29. The licensee has committed to develop and issue plant procedures to delineate specific actions required in case of a heavy load drop. What will be the principle attributes of the plant procedures? When will the procedures be completed, who will require training on these procedures, and how far in advance will training be completed relative to heavy lift operations?

30. The licensee has committed to isolate shared systems with Unit 2 or verify that they are capable of being isolated following a load drop, prior to handling a load over the containment with the outside lift system. What systems are shared between Unit 1 and Unit 2 that could be impacted from a load drop over/in the vicinity of the containment?

What Unit 2 safety-related functions could be impacted from such a load drop?
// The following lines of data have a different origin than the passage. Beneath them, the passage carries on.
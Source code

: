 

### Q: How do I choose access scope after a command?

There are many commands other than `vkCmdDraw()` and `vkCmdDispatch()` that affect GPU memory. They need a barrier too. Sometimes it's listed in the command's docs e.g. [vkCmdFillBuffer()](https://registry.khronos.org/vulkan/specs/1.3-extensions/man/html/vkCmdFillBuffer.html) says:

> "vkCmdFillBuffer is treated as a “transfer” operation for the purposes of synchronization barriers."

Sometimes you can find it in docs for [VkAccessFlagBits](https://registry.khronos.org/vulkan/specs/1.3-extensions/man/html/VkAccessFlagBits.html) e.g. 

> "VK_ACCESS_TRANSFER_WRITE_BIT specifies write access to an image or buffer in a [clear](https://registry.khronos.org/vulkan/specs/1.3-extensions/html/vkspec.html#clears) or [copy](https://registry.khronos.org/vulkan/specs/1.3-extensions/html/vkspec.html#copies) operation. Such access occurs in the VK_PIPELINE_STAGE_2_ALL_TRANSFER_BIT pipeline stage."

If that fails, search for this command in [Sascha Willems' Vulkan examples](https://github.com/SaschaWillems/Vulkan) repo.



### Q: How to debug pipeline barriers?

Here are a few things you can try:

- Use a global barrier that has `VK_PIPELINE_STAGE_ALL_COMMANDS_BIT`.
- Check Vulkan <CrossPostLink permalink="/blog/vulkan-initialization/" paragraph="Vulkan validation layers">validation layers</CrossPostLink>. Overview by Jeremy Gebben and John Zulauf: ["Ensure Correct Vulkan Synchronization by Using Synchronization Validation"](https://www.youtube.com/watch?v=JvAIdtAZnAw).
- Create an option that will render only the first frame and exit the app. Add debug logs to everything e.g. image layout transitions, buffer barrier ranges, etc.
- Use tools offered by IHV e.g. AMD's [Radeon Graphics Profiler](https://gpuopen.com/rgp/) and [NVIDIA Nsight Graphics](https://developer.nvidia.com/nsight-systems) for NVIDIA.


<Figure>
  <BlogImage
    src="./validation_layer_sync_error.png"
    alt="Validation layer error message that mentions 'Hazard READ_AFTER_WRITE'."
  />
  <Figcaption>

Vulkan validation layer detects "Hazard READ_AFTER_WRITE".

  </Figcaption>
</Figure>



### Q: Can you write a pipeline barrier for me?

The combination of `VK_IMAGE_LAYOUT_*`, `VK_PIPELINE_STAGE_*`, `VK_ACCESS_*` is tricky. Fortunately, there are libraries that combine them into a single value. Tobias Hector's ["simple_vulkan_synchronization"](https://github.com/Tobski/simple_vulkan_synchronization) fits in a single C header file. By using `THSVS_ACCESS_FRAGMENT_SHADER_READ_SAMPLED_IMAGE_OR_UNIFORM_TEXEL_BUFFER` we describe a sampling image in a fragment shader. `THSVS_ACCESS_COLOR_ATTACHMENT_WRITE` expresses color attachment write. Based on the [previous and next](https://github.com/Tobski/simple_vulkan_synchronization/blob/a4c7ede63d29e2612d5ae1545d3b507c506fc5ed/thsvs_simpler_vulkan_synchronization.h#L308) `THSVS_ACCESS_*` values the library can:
How much time do the plant operators have to isolate these systems and how long will it take to perform the isolation functions?

31. What compensatory measures will be taken to minimize leakage through the temporary Unit 1 pipe tunnel wall from affecting safety-related equipment in the auxiliary building?

32. What components are included in the weight of the lifted loads? List the loads to be lifted and whether the lifted loads are calculated or estimated. What means will be used to verify the weight of the lifted loads in the field?

33. In Appendix A there is an item to ...develop and issue plant procedure(s) to delineate specific actions required in case of a heavy load drop. How will this condition, drop of the load, be communicated to the nuclear plant operators or site personnel?

Topical Report No. 24370-TR-C-003, Steam Generator Compartment Roof Modification

33. On page 25 the report states, that [m]ost of the connections consist of two splice plates, one at the top side and the other at the bottom side of the roof slab. The splice plates clamp the two roof slab sections together by means of a single threaded rod (with a nut and washer at the two ends running vertically through the plates and slab thickness in the core-bore holes. Since the words most of the connections were used instead of all of the connections, describe other types of connections that are used for connecting the cut out portion of concrete compartment roof to the remaining portion of the concrete compartment roof. Also, since only one single threaded rod is used to connect the two roof slab sections, there is a reliance on a friction force between the steel plates and concrete, generated by the clamping force as a result of the post-tensioned threaded rod, to tie the two sections together. The staff finds that the friction force should not be relied upon for a positive connection. Discuss the rationale to address the staffs concern in this regard.

34. On page 25 the report states that the bolt holes and annular space between the cut out portion of the concrete compartment roof to the remaining portion of the concrete compartment roof would be sealed by non-shrink grout, and that conservative estimates (Reference 8) of the flow path through these micro-cracks yield values that are 1.6 percent of the total design bypass leakage flow area of five square feet

discussed in Updated Final Safety Analysis Report Section 6.2.1.3.5. Reference 8 is TVA Calculation SCG-1S-609, Evaluation of Steam Generator Compartment Modification - Finite Element Analysis Results, Revision 0. Clarify how the calculated leakage was obtained from the finite element analysis results. Describe how the micro-cracks of the grout were mathematically modeled and the amount of leakage was calculated.

35. After reattaching the cut out portion of the concrete compartment roof to the remaining portion of the concrete compartment roof, what type of tests will be performed to verify that the leakage is within the allowable limit?

36. On page 27 the report states that [t]he nodes at the cut-line along which the splice-plate connections are located were realistically modeled to transmit vertical forces and in-plane compression only. Was a zero force assumed in the vertical direction to be taken by the grout? If not, provide the justification on the amount of force in the vertical direction to be attributed to the grout.